Mitoplasts from Percoll-purified yeast mitochondria, Percoll-purified yeast mitochondria, and intact yeast cells were thawed and diluted with a ten-times diluted PBS solution. All samples were homogenized in Omni bead tubes with 2.8 mm ceramic beads in the Omni Bead Ruptor 24 with Cryo Cooling Unit (Omni International, Kennesaw, GA) at 4 °C for 2 minutes. Protein concentration was determined by the bicinchoninic acid assay and 1 mg of protein from mitoplast, mitochondria, and intact yeast cell samples were aliquoted and a cocktail of deuterium-labeled and odd chain phospholipid standards from diverse lipid classes was added. Standards were chosen to represent each lipid class and were at designated concentrations to provide the most accurate quantitation and dynamic range for each lipid species (Supplementary Table 5). To each sample, 4 mL chloroform:methanol (1:1, by vol) was added and lipidomic extractions were performed as previously described [Kiebish et al., 2010]. Lipid extraction was automated using a customized sequence on a Hamilton Robotics STARlet system (Hamilton, Reno, NV). Lipid extracts were dried under nitrogen and reconstituted in chloroform: methanol (1:1, by vol). Samples were flushed with nitrogen and stored at −20 °C.

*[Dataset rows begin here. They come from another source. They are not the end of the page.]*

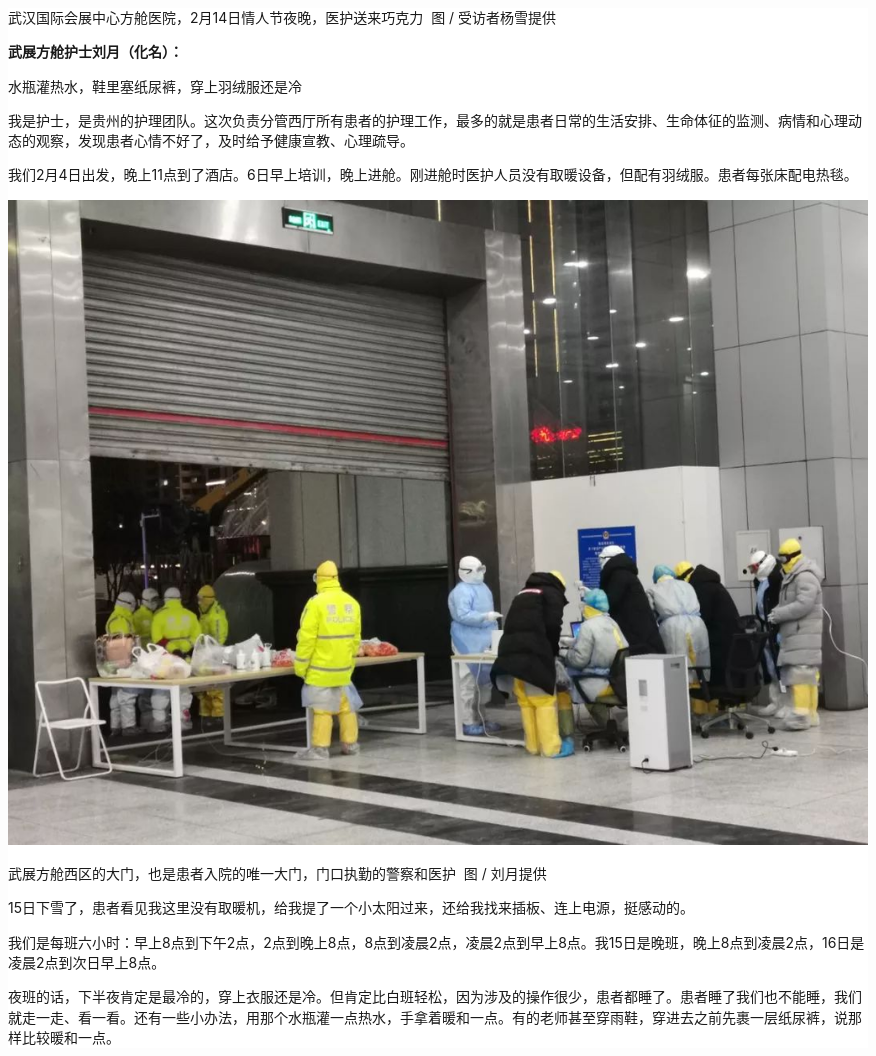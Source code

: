 武汉国际会展中心方舱医院，2月14日情人节夜晚，医护送来巧克力  图 / 受访者杨雪提供

**武展方舱护士刘月（化名）：**

水瓶灌热水，鞋里塞纸尿裤，穿上羽绒服还是冷

我是护士，是贵州的护理团队。这次负责分管西厅所有患者的护理工作，最多的就是患者日常的生活安排、生命体征的监测、病情和心理动态的观察，发现患者心情不好了，及时给予健康宣教、心理疏导。

我们2月4日出发，晚上11点到了酒店。6日早上培训，晚上进舱。刚进舱时医护人员没有取暖设备，但配有羽绒服。患者每张床配电热毯。

![](/images/post/25ad460f88d8a914d5b2a63fffe73639.jpg)

武展方舱西区的大门，也是患者入院的唯一大门，门口执勤的警察和医护  图 / 刘月提供

15日下雪了，患者看见我这里没有取暖机，给我提了一个小太阳过来，还给我找来插板、连上电源，挺感动的。

我们是每班六小时：早上8点到下午2点，2点到晚上8点，8点到凌晨2点，凌晨2点到早上8点。我15日是晚班，晚上8点到凌晨2点，16日是凌晨2点到次日早上8点。

夜班的话，下半夜肯定是最冷的，穿上衣服还是冷。但肯定比白班轻松，因为涉及的操作很少，患者都睡了。患者睡了我们也不能睡，我们就走一走、看一看。还有一些小办法，用那个水瓶灌一点热水，手拿着暖和一点。有的老师甚至穿雨鞋，穿进去之前先裹一层纸尿裤，说那样比较暖和一点。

Direct Infusion MS/MSALL Structural Lipidomics Platform

Samples were diluted 50 times in isopropanol:methanol:acetonitrile:water (3:3:3:1, by vol.) with 2 mM ammonium acetate in order to optimize ionization efficiency in positive and negative modes. Electrospray ionization-MS was performed on a TripleTOF® 5600+ (SCIEX, Framingham, MA), coupled to a customized direct injection loop on an Ekspert microLC200 system (SCIEX). A sample volume of 50 µL was injected at a flow-rate of 6 µL/min. Lipids were analyzed using a customized data independent analysis strategy on the TripleTOF® 5600+ allowing for MS/MSALL high resolution and high mass accuracy analysis as previously described [Simons et al., 2012]. A customized in-house method was used for CL species with lower collision energy and shifted isolation windows. Quantification was performed using an in-house library on MultiQuant™ software (SCIEX). Heat maps generated through unsupervised hierarchical clustering of the top 50 molecular lipid species was performed by MetaboAnalyst 3.062.

Standards and Chemicals

Pre-cast gels were purchased from Thermo Fisher Scientific. NADH, tricine, lead (II) nitrate, nitrotetrazolium blue chloride, 3,3′-diaminobenzidine tetrahydrochloride hydrate, phenazine methosulfate, phenylmethylsulfonyl fluoride, cytochrome c (from bovine heart), and digitonin were from Sigma. Coomassie Blue G-250 was from Serva. Bis-Tris (Bis[2-hydroxyethyl] amino-tris[hydroxymethyl]-methane was from Bioshop. Bicine was from AppliChem. Protease inhibitor cocktail tablets were from Roche. Regarding lipidomics, all standards were purchased from Avanti Polar Lipids (Alabaster, AL), Nu-Chek Prep Inc. (Waterville, MN), Matreya (State College, PA), Cayman Chemical Company (Ann Arbor, MI), Sigma-Aldrich (St. Louis, MO), or Cambridge Isotope Laboratories (Tewksbury, MA). All solvents were of HPLC or LC/MS grade and were acquired from Fisher Scientific (Waltham, MA) or VWR International (Radnor, PA).